**About this exercise:**
An exact reproduction of the records is required. Images must be left out.

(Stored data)
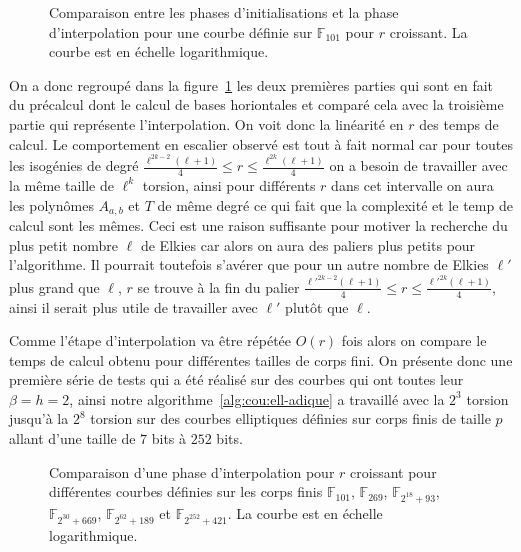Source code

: \documentclass[10pt,a4paper]{book}
\theoremstyle{plain}
\theoremstyle{definition}
\theoremstyle{definition}
\theoremstyle{definition}
\theoremstyle{definition}
\theoremstyle{remark}
\theoremstyle{remark}
\theoremstyle{definition}
\begin{document}
\begin{figure}
\label{fig:exp:uni}
\caption{Comparaison entre les phases d'initialisations et la phase d'interpolation pour une courbe définie sur $\mathbb{F}_{101}$ pour $r$ croissant. La courbe est en échelle logarithmique.}
\end{figure}


On a donc regroupé dans la figure~\ref{fig:exp:uni} les deux premières parties
qui sont en fait du précalcul dont le calcul de bases horiontales et comparé 
cela avec la troisième partie qui représente l'interpolation. On voit donc la 
linéarité en $r$ des temps de calcul. 
Le comportement en escalier observé est tout à fait normal car pour toutes les 
isogénies de degré 
$\frac{\ell^{2k-2}(\ell+1)}{4} \leqslant r \leqslant \frac{\ell^{2k}(\ell+1)}{4}$ 
on a besoin de travailler avec la même taille de $\ell^{k}$ torsion, ainsi pour 
différents $r$ dans cet intervalle on aura les polynômes $A_{a,b}$ et $T$ de 
même degré ce qui fait que la complexité et le temp de calcul sont les mêmes. 
Ceci est une raison 
suffisante pour motiver la recherche du plus petit nombre $\ell$ de Elkies car
alors on aura des paliers plus petits pour l'algorithme. Il pourrait toutefois 
s'avérer que pour un autre nombre de Elkies $\ell'$ plus grand que $\ell$, $r$ 
se trouve à la fin du palier $\frac{\ell'^{2k-2}(\ell+1)}{4} \leqslant r 
\leqslant \frac{\ell'^{2k}(\ell+1)}{4}$, ainsi il serait plus utile de 
travailler avec $\ell'$ plutôt que $\ell$.

Comme l'étape d'interpolation va être répétée $O(r)$ fois alors on compare le 
temps de calcul obtenu pour différentes tailles de corps fini.
On présente donc une première série de tests qui a été réalisé sur des 
courbes qui ont toutes leur $\beta=h=2$, ainsi notre 
algorithme~\ref{alg:cou:ell-adique} a travaillé avec la $2^3$ torsion jusqu'à la 
$2^8$ torsion sur des courbes elliptiques définies sur corps finis de taille 
$p$ allant d'une taille de $7$ bits à $252$ bits.



\begin{figure}
\label{fig:exp:dif}
%
\caption{Comparaison d'une phase d'interpolation pour $r$ croissant pour différentes courbes définies sur les corps finis $\mathbb{F}_{101}$, $\mathbb{F}_{269}$, $\mathbb{F}_{2^{18}+93 }$, $\mathbb{F}_{2^{30}+669}$, $\mathbb{F}_{2^{62}+189}$ et $\mathbb{F}_{2^{252}+421}$. La courbe est en échelle logarithmique.}
\end{figure}
\end{document}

**Output:**
Source code

: \documentclass[10pt,a4paper]{book}
\theoremstyle{plain}
\theoremstyle{definition}
\theoremstyle{definition}
\theoremstyle{definition}
\theoremstyle{definition}
\theoremstyle{remark}
\theoremstyle{remark}
\theoremstyle{definition}
\begin{document}
\begin{figure}
\label{fig:exp:uni}
\caption{Comparaison entre les phases d'initialisations et la phase d'interpolation pour une courbe définie sur $\mathbb{F}_{101}$ pour $r$ croissant. La courbe est en échelle logarithmique.}
\end{figure}


On a donc regroupé dans la figure~\ref{fig:exp:uni} les deux premières parties
qui sont en fait du précalcul dont le calcul de bases horiontales et comparé 
cela avec la troisième partie qui représente l'interpolation. On voit donc la 
linéarité en $r$ des temps de calcul. 
Le comportement en escalier observé est tout à fait normal car pour toutes les 
isogénies de degré 
$\frac{\ell^{2k-2}(\ell+1)}{4} \leqslant r \leqslant \frac{\ell^{2k}(\ell+1)}{4}$ 
on a besoin de travailler avec la même taille de $\ell^{k}$ torsion, ainsi pour 
différents $r$ dans cet intervalle on aura les polynômes $A_{a,b}$ et $T$ de 
même degré ce qui fait que la complexité et le temp de calcul sont les mêmes. 
Ceci est une raison 
suffisante pour motiver la recherche du plus petit nombre $\ell$ de Elkies car
alors on aura des paliers plus petits pour l'algorithme. Il pourrait toutefois 
s'avérer que pour un autre nombre de Elkies $\ell'$ plus grand que $\ell$, $r$ 
se trouve à la fin du palier $\frac{\ell'^{2k-2}(\ell+1)}{4} \leqslant r 
\leqslant \frac{\ell'^{2k}(\ell+1)}{4}$, ainsi il serait plus utile de 
travailler avec $\ell'$ plutôt que $\ell$.

Comme l'étape d'interpolation va être répétée $O(r)$ fois alors on compare le 
temps de calcul obtenu pour différentes tailles de corps fini.
On présente donc une première série de tests qui a été réalisé sur des 
courbes qui ont toutes leur $\beta=h=2$, ainsi notre 
algorithme~\ref{alg:cou:ell-adique} a travaillé avec la $2^3$ torsion jusqu'à la 
$2^8$ torsion sur des courbes elliptiques définies sur corps finis de taille 
$p$ allant d'une taille de $7$ bits à $252$ bits.



\begin{figure}
\label{fig:exp:dif}
%
\caption{Comparaison d'une phase d'interpolation pour $r$ croissant pour différentes courbes définies sur les corps finis $\mathbb{F}_{101}$, $\mathbb{F}_{269}$, $\mathbb{F}_{2^{18}+93 }$, $\mathbb{F}_{2^{30}+669}$, $\mathbb{F}_{2^{62}+189}$ et $\mathbb{F}_{2^{252}+421}$. La courbe est en échelle logarithmique.}
\end{figure}
\end{document}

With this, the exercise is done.